Whisper In The Wind: Saskatchewan instrumentalist Bob Evans, whose specialty is playing traditional roots music with contemporary finger-style guitarwork, won the U.S. National Fingerstyle Guitar Championship in 2003. Two of his recordings – 4 On 6 and Caffeinated Coffee — have been named Outstanding Instrumental Album by the Western Canadian Music Awards, among other honours. “I consider Bob Evans to be one of Canada’s national guitar playing treasures,” wrote Randy Finney, president and founder of fingerstyleguitar.ca.
It’s Our Big World: Canadian songwriter and musician Rob Hollis has written songs for Quartette and Cindy Church, most notable “- Rockabilly Heart”.
Do This Alone: Born in 1989, Calgary singer-songwriter Lindsay Ell was discovered by Canadian rock pioneer Randy Bachman at the age of 15. He went on to co-write and produce her first album, Consider This. In 2008, she toured with legendary blues guitarist Buddy Guy. In 2009, Ms. Ell released her second album, Alone, and in 2010, she was a featured artist at Vancouver’s 2010 Olympic Winter Games — not bad for an artist who was 20 years old at the time. In the fall of 2012 she was chosen to open shows for Keith Urban.
Two Orcas: Vancouver, BC’s John Reischman is one of the top-rated mandolin players and composers in the world of acoustic music, known for his phenomenal tone and immaculate musicianship. The album Field Guide, produced by Mr.
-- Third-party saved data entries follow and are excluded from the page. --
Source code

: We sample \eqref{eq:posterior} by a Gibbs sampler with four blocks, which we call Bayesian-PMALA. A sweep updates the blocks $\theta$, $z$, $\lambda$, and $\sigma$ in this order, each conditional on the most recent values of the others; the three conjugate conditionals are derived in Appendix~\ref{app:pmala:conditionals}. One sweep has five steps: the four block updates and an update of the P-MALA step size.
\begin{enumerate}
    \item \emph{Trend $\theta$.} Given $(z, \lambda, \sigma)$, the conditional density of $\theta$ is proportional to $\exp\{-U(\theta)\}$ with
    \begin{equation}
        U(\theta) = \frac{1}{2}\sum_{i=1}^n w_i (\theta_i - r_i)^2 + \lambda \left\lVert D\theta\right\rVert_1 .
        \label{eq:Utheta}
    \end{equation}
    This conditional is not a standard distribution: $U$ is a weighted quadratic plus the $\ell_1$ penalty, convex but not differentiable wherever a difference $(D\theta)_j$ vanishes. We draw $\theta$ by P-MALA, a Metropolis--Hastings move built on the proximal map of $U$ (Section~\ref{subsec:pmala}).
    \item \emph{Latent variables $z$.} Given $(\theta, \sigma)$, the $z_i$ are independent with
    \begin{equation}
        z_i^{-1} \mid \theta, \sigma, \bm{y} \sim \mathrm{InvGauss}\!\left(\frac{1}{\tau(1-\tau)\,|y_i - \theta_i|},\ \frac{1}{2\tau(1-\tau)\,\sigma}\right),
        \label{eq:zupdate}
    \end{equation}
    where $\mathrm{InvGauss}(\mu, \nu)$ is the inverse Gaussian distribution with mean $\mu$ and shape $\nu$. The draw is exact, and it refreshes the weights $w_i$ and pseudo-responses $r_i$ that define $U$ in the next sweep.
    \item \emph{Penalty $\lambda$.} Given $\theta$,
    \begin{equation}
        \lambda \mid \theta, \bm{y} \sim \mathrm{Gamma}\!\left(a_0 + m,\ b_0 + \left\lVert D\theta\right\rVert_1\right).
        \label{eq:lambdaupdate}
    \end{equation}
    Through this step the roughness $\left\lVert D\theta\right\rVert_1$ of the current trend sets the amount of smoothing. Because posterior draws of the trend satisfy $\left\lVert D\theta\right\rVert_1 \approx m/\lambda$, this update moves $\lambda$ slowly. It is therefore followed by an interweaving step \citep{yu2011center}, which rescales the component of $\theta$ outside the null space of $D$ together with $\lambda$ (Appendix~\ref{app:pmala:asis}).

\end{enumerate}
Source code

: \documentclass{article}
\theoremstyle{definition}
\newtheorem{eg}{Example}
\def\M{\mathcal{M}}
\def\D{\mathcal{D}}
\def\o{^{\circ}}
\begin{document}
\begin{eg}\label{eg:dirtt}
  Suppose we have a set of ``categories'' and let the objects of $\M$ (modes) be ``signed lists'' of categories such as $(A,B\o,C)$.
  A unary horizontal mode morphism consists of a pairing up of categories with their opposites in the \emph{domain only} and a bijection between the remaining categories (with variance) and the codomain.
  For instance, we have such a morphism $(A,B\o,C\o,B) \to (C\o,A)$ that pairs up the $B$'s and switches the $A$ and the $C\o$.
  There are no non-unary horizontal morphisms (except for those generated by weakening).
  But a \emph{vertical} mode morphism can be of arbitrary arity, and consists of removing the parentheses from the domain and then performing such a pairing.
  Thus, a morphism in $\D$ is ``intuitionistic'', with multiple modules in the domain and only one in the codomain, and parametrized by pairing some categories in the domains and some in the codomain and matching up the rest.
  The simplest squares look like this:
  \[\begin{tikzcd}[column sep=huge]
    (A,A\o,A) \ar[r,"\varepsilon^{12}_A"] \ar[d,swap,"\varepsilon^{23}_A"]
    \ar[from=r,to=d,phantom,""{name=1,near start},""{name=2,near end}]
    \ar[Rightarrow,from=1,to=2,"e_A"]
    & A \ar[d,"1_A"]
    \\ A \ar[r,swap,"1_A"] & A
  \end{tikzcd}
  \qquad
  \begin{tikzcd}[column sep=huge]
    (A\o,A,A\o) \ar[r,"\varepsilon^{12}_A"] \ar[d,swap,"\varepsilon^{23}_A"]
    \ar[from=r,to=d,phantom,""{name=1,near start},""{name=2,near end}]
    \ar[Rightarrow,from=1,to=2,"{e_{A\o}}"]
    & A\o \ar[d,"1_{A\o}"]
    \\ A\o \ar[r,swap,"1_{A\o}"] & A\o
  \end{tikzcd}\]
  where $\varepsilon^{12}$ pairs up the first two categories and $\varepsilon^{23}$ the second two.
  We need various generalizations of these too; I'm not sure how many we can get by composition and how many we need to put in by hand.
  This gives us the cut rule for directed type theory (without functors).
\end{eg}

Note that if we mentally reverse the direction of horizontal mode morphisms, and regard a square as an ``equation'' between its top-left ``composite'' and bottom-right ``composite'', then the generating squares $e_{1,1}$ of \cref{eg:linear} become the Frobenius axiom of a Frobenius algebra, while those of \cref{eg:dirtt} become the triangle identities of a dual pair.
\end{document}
Reischman and his band, The Jaybirds, was nominated for Canada’s highest music award, the Juno, in the Roots and Traditional Group category in 2002. In 2005, Billboard magazine enthused, “Any argument about John Reischman & the Jaybirds being a leading bluegrass band can be settled by listening to their exceptional third album, The Road West.” The Jaybirds’ most recent album is Stellar Jays.
Find My Way Home: Cindy Church, a member of the groups Quartette, Lunch at Allen’s, and Rankin, Church & Crowe, has been nominated for multiple Juno and Canadian Country Music Association Awards and won Female Artist of the Year at the 1993 Alberta Country Music Awards. A native of Nova Scotia and resident of Toronto, Ms. Church’s latest album is Sad Songs Make Me Happy. Winnipegger Gwen Swick is also a member of Quartette, as well as a band called the Marigolds. The Toronto Star said of Ms. Swick “her voice evokes a sense of wonder.”
This Is Everybody’s World: Richard Harrow is a singer, musician, actor, audio engineer, producer and teacher whose 40 years of professional experience include building his own Calgary recording studio, The Living Room, and recording hundreds of artists through the 1980s. In the 1990s, he developed audiomastering.com, a division of Canada Disc Inc., into a world-class facility, and in 2010, Mr. Harrow teamed up with Cole Binder to form HB Media Services Inc. Over the years he has amassed many awards, and in 2011 he won the Juno Award for Best Children’s Album for Proud Like a Mountain, by Peter Lenton (a.k.a. Peter Puffin).
CD Photography: Red Deer, Alberta’s Harley Hay is a photographer, TV news videographer, writer, and drummer.
CD Graphic Design: Calgary graphic designer Sacha Kiefer has 12 years experience working in the print and media industry. He has designed CD cover graphics for Grammy Award winner Donald Ray Johnson, ASCAP Award winner Ray Griff and, most recently, Juno Award winner Peter Lenton (a.k.a. Peter Puffin).